● Task description
A faithful copy of every entry, with the pictures removed, is what is needed here.

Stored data
----

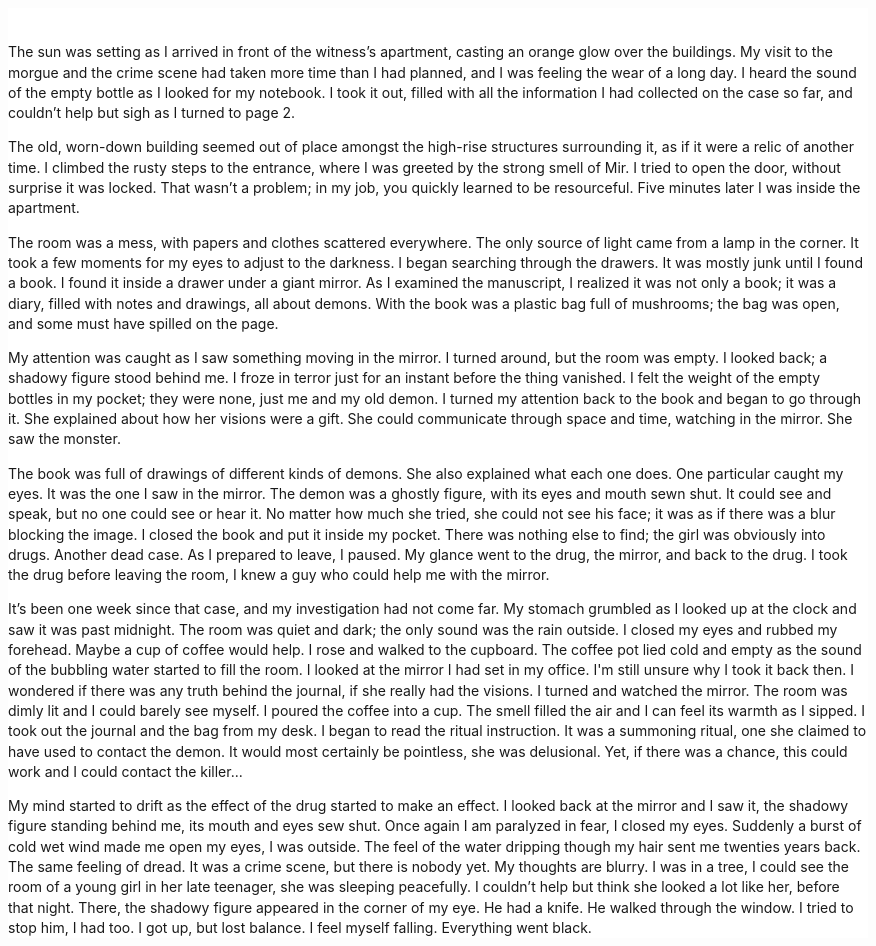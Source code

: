 

&#x200B;

The sun was setting as I arrived in front of the witness’s apartment,  casting an orange glow over the buildings.  My visit to the morgue and the crime scene had taken more time than I had planned,  and I was feeling the wear of a long day.  I heard the sound of the empty bottle as I looked for my notebook.  I took it out,  filled with all the information I had collected on the case so far,  and couldn’t help but sigh as I turned to page 2.
  
The old,  worn-down building seemed out of place amongst the high-rise structures surrounding it,  as if it were a relic of another time.  I climbed the rusty steps to the entrance,  where I was greeted by the strong smell of Mir.  I tried to open the door,  without surprise it was locked.  That wasn’t a problem; in my job,  you quickly learned to be resourceful.  Five minutes later I was inside the apartment. 
  
The room was a mess,  with papers and clothes scattered everywhere.  The only source of light came from a lamp in the corner.  It took a few moments for my eyes to adjust to the darkness.  I began searching through the drawers.  It was mostly junk until I found a book.  I found it inside a drawer under a giant mirror.  As I examined the manuscript,  I realized it was not only a book; it was a diary,  filled with notes and drawings,  all about demons.  With the book was a plastic bag full of mushrooms; the bag was open,  and some must have spilled on the page.
  
My attention was caught as I saw something moving in the mirror.  I turned around,  but the room was empty.  I looked back; a shadowy figure stood behind me.  I froze in terror just for an instant before the thing vanished.  I felt the weight of the empty bottles in my pocket; they were none,  just me and my old demon.  I turned my attention back to the book and began to go through it.  She explained about how her visions were a gift.  She could communicate through space and time,  watching in the mirror.  She saw the monster. 
  
The book was full of drawings of different kinds of demons.  She also explained what each one does.  One particular caught my eyes.  It was the one I saw in the mirror.  The demon was a ghostly figure,  with its eyes and mouth sewn shut.  It could see and speak,  but no one could see or hear it.  No matter how much she tried,  she could not see his face; it was as if there was a blur blocking the image.  I closed the book and put it inside my pocket.  There was nothing else to find; the girl was obviously into drugs.  Another dead case.  As I prepared to leave,  I paused.  My glance went to the drug,  the mirror,  and back to the drug.  I took the drug before leaving the room,  I knew a guy who could help me with the mirror.  
  

  
It’s been one week since that case,  and my investigation had not come far.  My stomach grumbled as I looked up at the clock and saw it was past midnight.  The room was quiet and dark; the only sound was the rain outside.  I closed my eyes and rubbed my forehead.  Maybe a cup of coffee would help.  I rose and walked to the cupboard.  The coffee pot lied cold and empty as the sound of the bubbling water started to fill the room.  I looked at the mirror I had set in my office.  I'm still unsure why I took it back then.  I wondered if there was any truth behind the journal,  if she really had the visions.  I turned and watched the mirror.  The room was dimly lit and I could barely see myself.  I poured the coffee into a cup.  The smell filled the air and I can feel its warmth as I sipped.  I took out the journal and the bag from my desk.  I began to read the ritual instruction.  It was a summoning ritual,  one she claimed to have used to contact the demon.  It would most certainly be pointless,  she was delusional.  Yet,  if there was a chance,  this could work and I could contact the killer...
  

  
My mind started to drift as the effect of the drug started to make an effect.  I looked back at the mirror and I saw it,  the shadowy figure standing behind me,  its mouth and eyes sew shut.  Once again I am paralyzed in fear,  I closed my eyes.  Suddenly a burst of cold wet wind made me open my eyes,  I was outside.  The feel of the water dripping though my hair sent me twenties years back.  The same feeling of dread.  It was a crime scene,  but there is nobody yet.  My thoughts are blurry.  I was in a tree,  I could see the room of a young girl in her late teenager,  she was sleeping peacefully.  I couldn’t help but think she looked a lot like her,  before that night.  There,  the shadowy figure appeared in the corner of my eye.  He had a knife.  He walked through the window.  I tried to stop him,  I had too.  I got up,  but lost balance.  I feel myself falling.  Everything went black.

----

● Output for this exercise
Source code

: 

&#x200B;

The sun was setting as I arrived in front of the witness’s apartment,  casting an orange glow over the buildings.  My visit to the morgue and the crime scene had taken more time than I had planned,  and I was feeling the wear of a long day.  I heard the sound of the empty bottle as I looked for my notebook.  I took it out,  filled with all the information I had collected on the case so far,  and couldn’t help but sigh as I turned to page 2.
  
The old,  worn-down building seemed out of place amongst the high-rise structures surrounding it,  as if it were a relic of another time.  I climbed the rusty steps to the entrance,  where I was greeted by the strong smell of Mir.  I tried to open the door,  without surprise it was locked.  That wasn’t a problem; in my job,  you quickly learned to be resourceful.  Five minutes later I was inside the apartment. 
  
The room was a mess,  with papers and clothes scattered everywhere.  The only source of light came from a lamp in the corner.  It took a few moments for my eyes to adjust to the darkness.  I began searching through the drawers.  It was mostly junk until I found a book.  I found it inside a drawer under a giant mirror.  As I examined the manuscript,  I realized it was not only a book; it was a diary,  filled with notes and drawings,  all about demons.  With the book was a plastic bag full of mushrooms; the bag was open,  and some must have spilled on the page.
  
My attention was caught as I saw something moving in the mirror.  I turned around,  but the room was empty.  I looked back; a shadowy figure stood behind me.  I froze in terror just for an instant before the thing vanished.  I felt the weight of the empty bottles in my pocket; they were none,  just me and my old demon.  I turned my attention back to the book and began to go through it.  She explained about how her visions were a gift.  She could communicate through space and time,  watching in the mirror.  She saw the monster. 
  
The book was full of drawings of different kinds of demons.  She also explained what each one does.  One particular caught my eyes.  It was the one I saw in the mirror.  The demon was a ghostly figure,  with its eyes and mouth sewn shut.  It could see and speak,  but no one could see or hear it.  No matter how much she tried,  she could not see his face; it was as if there was a blur blocking the image.  I closed the book and put it inside my pocket.  There was nothing else to find; the girl was obviously into drugs.  Another dead case.  As I prepared to leave,  I paused.  My glance went to the drug,  the mirror,  and back to the drug.  I took the drug before leaving the room,  I knew a guy who could help me with the mirror.  
  

  
It’s been one week since that case,  and my investigation had not come far.  My stomach grumbled as I looked up at the clock and saw it was past midnight.  The room was quiet and dark; the only sound was the rain outside.  I closed my eyes and rubbed my forehead.  Maybe a cup of coffee would help.  I rose and walked to the cupboard.  The coffee pot lied cold and empty as the sound of the bubbling water started to fill the room.  I looked at the mirror I had set in my office.  I'm still unsure why I took it back then.  I wondered if there was any truth behind the journal,  if she really had the visions.  I turned and watched the mirror.  The room was dimly lit and I could barely see myself.  I poured the coffee into a cup.  The smell filled the air and I can feel its warmth as I sipped.  I took out the journal and the bag from my desk.  I began to read the ritual instruction.  It was a summoning ritual,  one she claimed to have used to contact the demon.  It would most certainly be pointless,  she was delusional.  Yet,  if there was a chance,  this could work and I could contact the killer...
  

  
My mind started to drift as the effect of the drug started to make an effect.  I looked back at the mirror and I saw it,  the shadowy figure standing behind me,  its mouth and eyes sew shut.  Once again I am paralyzed in fear,  I closed my eyes.  Suddenly a burst of cold wet wind made me open my eyes,  I was outside.  The feel of the water dripping though my hair sent me twenties years back.  The same feeling of dread.  It was a crime scene,  but there is nobody yet.  My thoughts are blurry.  I was in a tree,  I could see the room of a young girl in her late teenager,  she was sleeping peacefully.  I couldn’t help but think she looked a lot like her,  before that night.  There,  the shadowy figure appeared in the corner of my eye.  He had a knife.  He walked through the window.  I tried to stop him,  I had too.  I got up,  but lost balance.  I feel myself falling.  Everything went black.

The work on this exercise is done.